Seated at a desk, her arms folded in modesty, Myisha Wilkerson raised her whisper of a voice to speak three short words: "Harvard or Yale." The 16-year-old sophomore at Cherry Hill's Southside Academy has her sights on where she will complete undergraduate studies before pursuing a career as a lawyer.
Wilkerson said most students her age don't seem to have a precise plan for their education. For them, it's too early to think about college. At Southside Academy, there's no such thing as starting too early. The 2-year-old public high school sent its 25 10th-graders off to college this week.
On Sunday, the class boarded buses for Bowie State University in Prince George's County to participate in the academy's Pre-College Week program. Chaperoned by Principal Peggy Jackson-Jobe and one of the academy's nine teachers, the 10th-graders rode to what could be their academic futures.
Experts say visiting college early makes it more likely students will pursue higher education. Southside's faculty hopes the taste of college, which ended yesterday, will make their students hungry to attend.
"I wanted to get away from my grandmother for a week," Misha Bushrod, 17, said of her motivation for spending a week in a college dorm. Scrunching her face at the prospect of a four-year school, Bushrod says she plans to attend a two-year institution. "I'm tired," she said.
Bushrod said the college experience afforded her this week filled her with expectations of boredom. "The teachers talk too much; they make you go to sleep," she said.
"I was tired when I got up this morning," said Cosandra Lambert, 15, who didn't get much sleep in the dorm, which she described as "nice, but ... not like the ones you see on "A Different World."
Besides adjusting to scant sleep and cramped quarters, students attended freshman-level classes in algebra, African-American history, composition, political science and computer technology. Workshops covered filling out college applications, finding financial aid and career offerings in the sciences.
Jobe noted that many of the 10th-graders, if they follow through, will be the first in their families to go to college. "We want them to know that they are college material," says Jobe.
Last year, about 49 percent of city high school graduates said before graduation that they planned to attend two- or four-year colleges, according to a survey done by Baltimore City schools.
Tiara Fowlkes, 15, said the college experience taught her to "learn to do your work, put other people aside and do what you've got to do."

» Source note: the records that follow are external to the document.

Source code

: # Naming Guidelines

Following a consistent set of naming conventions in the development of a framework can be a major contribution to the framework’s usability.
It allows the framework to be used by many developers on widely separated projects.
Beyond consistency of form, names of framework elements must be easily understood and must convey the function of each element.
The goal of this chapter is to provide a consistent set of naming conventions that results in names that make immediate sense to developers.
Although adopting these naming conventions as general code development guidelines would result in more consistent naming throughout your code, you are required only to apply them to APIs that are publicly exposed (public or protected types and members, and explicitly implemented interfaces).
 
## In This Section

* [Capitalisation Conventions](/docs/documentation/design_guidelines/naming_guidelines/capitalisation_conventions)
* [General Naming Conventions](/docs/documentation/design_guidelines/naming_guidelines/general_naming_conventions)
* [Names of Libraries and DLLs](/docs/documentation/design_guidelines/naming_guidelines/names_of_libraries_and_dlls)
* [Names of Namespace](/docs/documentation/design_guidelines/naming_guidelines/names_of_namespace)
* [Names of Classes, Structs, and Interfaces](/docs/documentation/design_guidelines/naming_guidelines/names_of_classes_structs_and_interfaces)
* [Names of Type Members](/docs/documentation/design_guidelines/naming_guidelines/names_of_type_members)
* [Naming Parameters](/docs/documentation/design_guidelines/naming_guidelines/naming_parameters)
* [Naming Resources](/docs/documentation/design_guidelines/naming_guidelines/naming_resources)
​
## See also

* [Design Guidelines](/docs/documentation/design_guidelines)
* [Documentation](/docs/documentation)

Fowlkes said it's important that she and her classmates attend college because "we want to be somewhere else, and get out of Cherry Hill, and see new places, and meet new people."
A federal study conducted from 1992 to 1996 found that a major national program like Southside's Pre-College Week has helped an increasing number of young people do just that.

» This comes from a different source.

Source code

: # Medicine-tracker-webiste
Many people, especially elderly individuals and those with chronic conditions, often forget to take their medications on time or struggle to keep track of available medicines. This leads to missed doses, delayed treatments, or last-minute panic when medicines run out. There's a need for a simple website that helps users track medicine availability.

The U.S. Department of Education found that Upward Bound's pre-college program led to a 10 percent reduction in high school dropouts, and a 13 percent increase in high school graduation of students who did not expect to earn a bachelor's degree or higher. These same students' college enrollment increased by 6 percent.
Timothy McFadden, director of pre-college programs at Bowie State, said two or three from each class of 50 high school students who complete the university's six-week summer program return for enrollment. The university usually offers these students incentives for enrollment such as scholarships to pay for books and financial aid.
McFadden announced this week that the university will give two Southside Academy students scholarships to attend one of this summer's pre-college sessions.
As a further incentive, Southside Academy is raising funds to pay one year of tuition for all students on this week's trip who decide to go to college, Jobe said.
Because Southside started with only ninth-graders, the 10th-graders will become the academy's first graduating class in 2002. Until then, Jobe said, she'll encourage students to live by the motto on their school T-shirts, which reminds them that they are "a community of learners, leaders, and achievers."